▶ **Your task**:
Start at the line with "- [Explicit Animations" in the records below, stop at the line with "### 3 Working with APIs", and return every line in that span exactly, the two end lines included.

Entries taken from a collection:
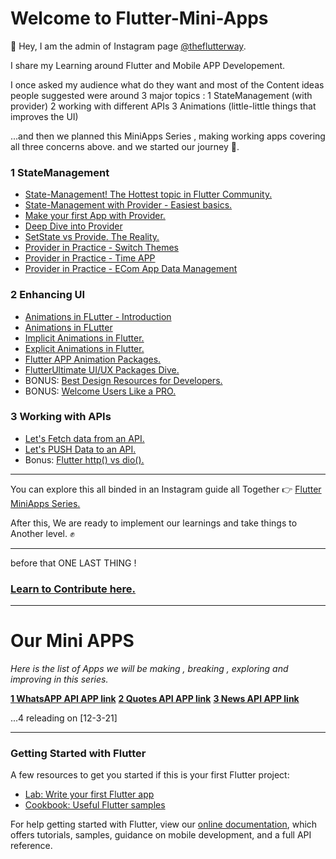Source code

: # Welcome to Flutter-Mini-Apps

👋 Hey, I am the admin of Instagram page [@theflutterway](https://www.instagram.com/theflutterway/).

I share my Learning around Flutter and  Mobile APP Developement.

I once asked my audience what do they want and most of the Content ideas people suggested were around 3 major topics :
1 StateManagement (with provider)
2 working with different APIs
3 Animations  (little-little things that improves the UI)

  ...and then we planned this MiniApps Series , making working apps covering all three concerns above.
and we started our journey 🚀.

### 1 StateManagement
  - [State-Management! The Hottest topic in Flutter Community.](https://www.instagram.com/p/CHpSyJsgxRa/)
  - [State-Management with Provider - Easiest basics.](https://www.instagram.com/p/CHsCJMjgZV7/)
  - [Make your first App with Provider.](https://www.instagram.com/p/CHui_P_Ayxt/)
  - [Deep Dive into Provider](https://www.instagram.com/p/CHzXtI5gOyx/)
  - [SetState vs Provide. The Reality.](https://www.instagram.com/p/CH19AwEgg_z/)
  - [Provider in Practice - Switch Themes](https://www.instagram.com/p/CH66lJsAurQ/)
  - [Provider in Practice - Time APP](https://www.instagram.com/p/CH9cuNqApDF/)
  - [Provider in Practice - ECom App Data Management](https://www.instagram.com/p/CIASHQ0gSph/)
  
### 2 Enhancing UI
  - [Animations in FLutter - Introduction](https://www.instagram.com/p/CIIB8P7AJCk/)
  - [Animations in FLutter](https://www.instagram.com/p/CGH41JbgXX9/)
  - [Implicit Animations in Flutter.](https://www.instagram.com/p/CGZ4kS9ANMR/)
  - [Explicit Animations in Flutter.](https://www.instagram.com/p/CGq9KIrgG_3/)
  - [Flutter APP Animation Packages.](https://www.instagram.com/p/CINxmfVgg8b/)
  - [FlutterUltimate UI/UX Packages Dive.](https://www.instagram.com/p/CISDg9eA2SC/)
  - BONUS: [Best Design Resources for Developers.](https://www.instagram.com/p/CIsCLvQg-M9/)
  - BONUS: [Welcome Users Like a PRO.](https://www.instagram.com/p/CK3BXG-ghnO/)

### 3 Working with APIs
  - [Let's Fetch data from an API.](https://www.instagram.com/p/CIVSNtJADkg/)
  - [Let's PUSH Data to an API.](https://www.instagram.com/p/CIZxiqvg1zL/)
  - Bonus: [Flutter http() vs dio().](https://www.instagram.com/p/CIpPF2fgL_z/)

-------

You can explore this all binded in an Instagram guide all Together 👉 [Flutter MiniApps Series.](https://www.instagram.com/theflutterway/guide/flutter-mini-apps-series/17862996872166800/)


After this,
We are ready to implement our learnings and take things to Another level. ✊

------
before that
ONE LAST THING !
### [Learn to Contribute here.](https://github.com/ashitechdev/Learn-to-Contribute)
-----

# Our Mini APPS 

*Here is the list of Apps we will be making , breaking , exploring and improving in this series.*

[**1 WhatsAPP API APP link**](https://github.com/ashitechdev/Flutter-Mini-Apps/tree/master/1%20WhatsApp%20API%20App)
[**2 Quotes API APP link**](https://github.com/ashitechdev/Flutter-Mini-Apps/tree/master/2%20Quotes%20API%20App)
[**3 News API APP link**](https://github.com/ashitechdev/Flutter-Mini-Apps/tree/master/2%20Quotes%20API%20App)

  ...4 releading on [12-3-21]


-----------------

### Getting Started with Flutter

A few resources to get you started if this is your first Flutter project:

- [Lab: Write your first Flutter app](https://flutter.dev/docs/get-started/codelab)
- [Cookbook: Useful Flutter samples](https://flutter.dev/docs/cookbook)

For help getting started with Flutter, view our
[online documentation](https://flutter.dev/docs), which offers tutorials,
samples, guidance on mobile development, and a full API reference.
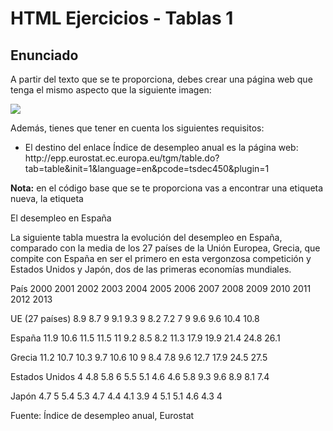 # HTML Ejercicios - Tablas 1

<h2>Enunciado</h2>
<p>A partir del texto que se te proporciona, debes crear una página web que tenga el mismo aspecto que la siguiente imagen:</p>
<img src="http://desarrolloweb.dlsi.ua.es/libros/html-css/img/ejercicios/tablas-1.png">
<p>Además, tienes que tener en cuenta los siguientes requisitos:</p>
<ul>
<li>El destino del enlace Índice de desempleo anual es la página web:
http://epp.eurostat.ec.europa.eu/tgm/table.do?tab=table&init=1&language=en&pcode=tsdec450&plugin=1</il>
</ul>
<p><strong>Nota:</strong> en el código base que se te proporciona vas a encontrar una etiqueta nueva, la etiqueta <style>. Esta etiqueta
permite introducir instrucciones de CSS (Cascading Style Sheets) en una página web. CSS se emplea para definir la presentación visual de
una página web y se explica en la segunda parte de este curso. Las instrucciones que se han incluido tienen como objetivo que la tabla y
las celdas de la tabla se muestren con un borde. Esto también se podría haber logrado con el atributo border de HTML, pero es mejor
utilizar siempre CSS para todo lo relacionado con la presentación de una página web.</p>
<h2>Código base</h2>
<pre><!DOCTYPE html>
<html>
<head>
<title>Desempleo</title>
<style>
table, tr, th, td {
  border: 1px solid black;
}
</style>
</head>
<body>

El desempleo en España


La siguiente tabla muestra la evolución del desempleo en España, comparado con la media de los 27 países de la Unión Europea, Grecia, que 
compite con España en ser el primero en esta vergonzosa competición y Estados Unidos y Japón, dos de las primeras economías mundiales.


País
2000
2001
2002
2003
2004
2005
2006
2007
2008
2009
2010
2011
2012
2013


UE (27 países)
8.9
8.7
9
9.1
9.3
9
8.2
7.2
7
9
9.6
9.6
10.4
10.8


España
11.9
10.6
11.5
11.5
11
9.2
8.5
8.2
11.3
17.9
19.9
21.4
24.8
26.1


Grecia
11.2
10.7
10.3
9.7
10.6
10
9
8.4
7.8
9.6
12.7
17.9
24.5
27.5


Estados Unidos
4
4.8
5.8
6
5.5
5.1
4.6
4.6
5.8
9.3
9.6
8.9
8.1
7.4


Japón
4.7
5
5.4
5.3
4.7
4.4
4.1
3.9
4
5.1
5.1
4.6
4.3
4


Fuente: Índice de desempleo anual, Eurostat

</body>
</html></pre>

▶ **Solution to the exercise**:
  - [Explicit Animations in Flutter.](https://www.instagram.com/p/CGq9KIrgG_3/)
  - [Flutter APP Animation Packages.](https://www.instagram.com/p/CINxmfVgg8b/)
  - [FlutterUltimate UI/UX Packages Dive.](https://www.instagram.com/p/CISDg9eA2SC/)
  - BONUS: [Best Design Resources for Developers.](https://www.instagram.com/p/CIsCLvQg-M9/)
  - BONUS: [Welcome Users Like a PRO.](https://www.instagram.com/p/CK3BXG-ghnO/)

### 3 Working with APIs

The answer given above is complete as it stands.